CROSSROADS IN CULTURAL STUDIES
Fourth International Conference
June 29 - July 2, 2002, Tampere, Finland

"Playing the Game" in the Context of Globalisation: The New Political Economy of Higher Education

Organisers: Wes Shumar

Brayboy, Bryan McKinley (University of Utah, USA) PLAYING THE GAME AND WINNING?: INDIGENOUS TRIBAL NATION'S STUDENTS' AND COMMUNITY USE OF IVY LEAGUE UNIVERSITIES TOWARD EMPOWERMENT AND LIBERATION
Drawing from a seven-year longitudinal ethnographic study, this paper examines the "games people play" and how the 'underdogs'-in this case, tribal nations-make sense of the rules in universities and the skills and credentials gained there. The paper is based on the following two questions: 1). How are Indigenous tribal nations utilizing the skills and credentials gained at Ivy League universities toward visions of empowerment, liberation, and self-determination? 2). What are the individual and community costs and benefits of playing a game where others make up the rules? Building on Bourdieu's (1986) concept of the "embodied state" of cultural capital-by which he means educational credentials-I will examine the ways that American Indian individuals and their tribal governments use skills and credentials earned at Ivy League universities for self-determination and empowerment. The use of these credentials toward empowerment for Indigenous tribal nations is particularly interesting in light of their quasi-sovereign status as nations. Many of these nations are moving from industrial models of operation and employment to ones driven by information and knowledge-based economic endeavors. The fight for the legal use and control of their natural resources relies directly on the skills and credentials earned in institutions of higher education (Bourdieu's embodied state) in realizing their larger social, political, and economic goals of self-determination and tribal autonomy. Additionally, these tribal nations push the boundaries of what it means to be "global" because of their governmental status and the manner in which they position themselves regarding other nations.
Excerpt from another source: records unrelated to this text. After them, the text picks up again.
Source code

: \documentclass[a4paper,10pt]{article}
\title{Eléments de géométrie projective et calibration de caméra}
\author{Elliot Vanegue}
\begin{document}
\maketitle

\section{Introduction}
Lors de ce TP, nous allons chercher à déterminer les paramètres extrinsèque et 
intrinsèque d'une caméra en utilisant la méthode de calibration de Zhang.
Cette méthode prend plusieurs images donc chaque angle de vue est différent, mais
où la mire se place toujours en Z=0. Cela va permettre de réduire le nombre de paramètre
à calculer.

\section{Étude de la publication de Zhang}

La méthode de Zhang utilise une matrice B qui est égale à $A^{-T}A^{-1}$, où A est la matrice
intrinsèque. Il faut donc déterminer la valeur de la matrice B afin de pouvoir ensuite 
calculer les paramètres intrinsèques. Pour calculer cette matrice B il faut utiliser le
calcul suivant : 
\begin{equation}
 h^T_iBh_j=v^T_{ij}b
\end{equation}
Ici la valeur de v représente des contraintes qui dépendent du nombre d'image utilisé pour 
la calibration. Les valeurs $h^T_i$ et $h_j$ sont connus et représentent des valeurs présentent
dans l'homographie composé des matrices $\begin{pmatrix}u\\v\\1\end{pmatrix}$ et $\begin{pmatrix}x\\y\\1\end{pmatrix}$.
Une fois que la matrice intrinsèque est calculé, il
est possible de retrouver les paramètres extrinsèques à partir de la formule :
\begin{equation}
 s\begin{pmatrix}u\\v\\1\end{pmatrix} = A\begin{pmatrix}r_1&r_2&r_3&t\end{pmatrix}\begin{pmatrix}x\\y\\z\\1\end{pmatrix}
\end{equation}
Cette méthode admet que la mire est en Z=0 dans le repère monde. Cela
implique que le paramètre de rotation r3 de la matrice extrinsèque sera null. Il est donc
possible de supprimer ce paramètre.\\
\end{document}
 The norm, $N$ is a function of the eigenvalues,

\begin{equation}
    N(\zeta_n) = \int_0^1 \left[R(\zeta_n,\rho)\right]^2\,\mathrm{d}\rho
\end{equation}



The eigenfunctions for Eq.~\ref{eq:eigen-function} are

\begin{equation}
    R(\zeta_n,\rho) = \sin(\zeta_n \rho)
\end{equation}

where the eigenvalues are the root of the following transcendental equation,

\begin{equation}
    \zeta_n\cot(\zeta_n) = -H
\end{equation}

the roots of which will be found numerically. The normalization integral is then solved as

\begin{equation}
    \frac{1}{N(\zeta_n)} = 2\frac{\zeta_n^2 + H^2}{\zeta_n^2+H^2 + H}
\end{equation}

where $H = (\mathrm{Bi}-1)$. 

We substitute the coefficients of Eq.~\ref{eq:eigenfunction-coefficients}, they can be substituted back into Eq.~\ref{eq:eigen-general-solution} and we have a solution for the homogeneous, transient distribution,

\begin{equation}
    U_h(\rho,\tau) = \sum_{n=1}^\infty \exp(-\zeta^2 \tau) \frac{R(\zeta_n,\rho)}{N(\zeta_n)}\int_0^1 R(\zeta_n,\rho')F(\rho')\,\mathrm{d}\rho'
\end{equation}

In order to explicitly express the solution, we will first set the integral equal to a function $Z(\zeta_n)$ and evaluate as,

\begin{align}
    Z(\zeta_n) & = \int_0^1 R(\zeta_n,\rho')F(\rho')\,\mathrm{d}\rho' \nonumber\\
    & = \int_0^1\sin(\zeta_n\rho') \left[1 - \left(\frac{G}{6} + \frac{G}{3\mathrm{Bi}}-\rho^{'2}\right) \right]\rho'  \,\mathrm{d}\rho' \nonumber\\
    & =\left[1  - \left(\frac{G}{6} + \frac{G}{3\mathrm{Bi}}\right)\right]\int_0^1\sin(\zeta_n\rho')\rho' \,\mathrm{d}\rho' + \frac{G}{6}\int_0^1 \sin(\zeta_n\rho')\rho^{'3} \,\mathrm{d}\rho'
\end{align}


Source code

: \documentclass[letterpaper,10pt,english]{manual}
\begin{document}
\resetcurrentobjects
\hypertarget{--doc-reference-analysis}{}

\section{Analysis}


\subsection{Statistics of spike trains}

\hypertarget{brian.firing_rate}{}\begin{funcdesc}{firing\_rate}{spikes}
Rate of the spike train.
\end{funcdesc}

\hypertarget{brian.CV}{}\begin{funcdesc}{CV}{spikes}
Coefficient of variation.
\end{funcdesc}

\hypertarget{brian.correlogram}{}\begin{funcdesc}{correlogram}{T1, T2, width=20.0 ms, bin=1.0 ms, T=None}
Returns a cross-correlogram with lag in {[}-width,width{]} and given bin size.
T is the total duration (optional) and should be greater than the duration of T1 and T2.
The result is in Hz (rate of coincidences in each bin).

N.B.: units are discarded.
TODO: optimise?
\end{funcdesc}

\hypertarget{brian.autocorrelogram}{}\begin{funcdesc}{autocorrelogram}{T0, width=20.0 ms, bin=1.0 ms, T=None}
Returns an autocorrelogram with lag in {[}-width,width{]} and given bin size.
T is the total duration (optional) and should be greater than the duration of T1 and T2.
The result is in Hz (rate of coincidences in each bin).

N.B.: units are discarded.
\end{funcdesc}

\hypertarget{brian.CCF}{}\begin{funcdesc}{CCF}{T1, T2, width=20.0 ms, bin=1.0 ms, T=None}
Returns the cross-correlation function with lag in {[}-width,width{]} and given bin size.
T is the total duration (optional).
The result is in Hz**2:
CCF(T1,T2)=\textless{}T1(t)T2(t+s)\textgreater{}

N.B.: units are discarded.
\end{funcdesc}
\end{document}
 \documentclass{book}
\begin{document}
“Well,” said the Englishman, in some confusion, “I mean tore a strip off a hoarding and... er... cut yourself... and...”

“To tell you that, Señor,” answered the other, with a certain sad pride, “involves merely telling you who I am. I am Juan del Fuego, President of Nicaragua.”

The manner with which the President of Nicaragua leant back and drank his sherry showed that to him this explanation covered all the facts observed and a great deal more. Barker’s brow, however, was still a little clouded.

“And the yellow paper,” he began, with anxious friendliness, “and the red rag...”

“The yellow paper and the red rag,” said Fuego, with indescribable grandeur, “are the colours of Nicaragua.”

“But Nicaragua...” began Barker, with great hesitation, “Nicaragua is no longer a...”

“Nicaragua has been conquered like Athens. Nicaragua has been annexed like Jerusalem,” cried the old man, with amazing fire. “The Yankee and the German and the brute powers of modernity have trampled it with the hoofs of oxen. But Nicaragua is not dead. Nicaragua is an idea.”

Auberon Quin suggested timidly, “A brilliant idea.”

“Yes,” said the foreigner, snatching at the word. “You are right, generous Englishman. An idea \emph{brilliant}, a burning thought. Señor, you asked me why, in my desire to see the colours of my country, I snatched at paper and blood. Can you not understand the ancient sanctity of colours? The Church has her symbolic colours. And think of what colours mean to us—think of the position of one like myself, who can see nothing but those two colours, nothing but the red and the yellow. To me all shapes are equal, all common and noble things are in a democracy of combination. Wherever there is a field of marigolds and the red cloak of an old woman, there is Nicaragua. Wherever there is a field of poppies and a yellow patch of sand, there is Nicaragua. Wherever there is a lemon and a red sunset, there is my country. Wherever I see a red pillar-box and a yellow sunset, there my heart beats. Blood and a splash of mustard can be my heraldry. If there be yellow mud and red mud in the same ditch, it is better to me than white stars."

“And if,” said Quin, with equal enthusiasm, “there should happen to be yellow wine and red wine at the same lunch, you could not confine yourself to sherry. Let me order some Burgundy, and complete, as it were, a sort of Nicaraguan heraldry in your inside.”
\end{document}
With the passage of NAFTA (North American Free Trade Agreement), Indigenous tribal nations are creating ways to compete in a global economy that values capitalist production and consumption. The individuals and tribal nations discussed in this paper will ultimately speak to and about strategies, costs, and benefits for being politically and economically competitive in global markets. Ultimately, this paper lays out some of the consequences of individuals and tribal nations "playing a game" where the stakes are for the survival of their nation, culture, and economic well being.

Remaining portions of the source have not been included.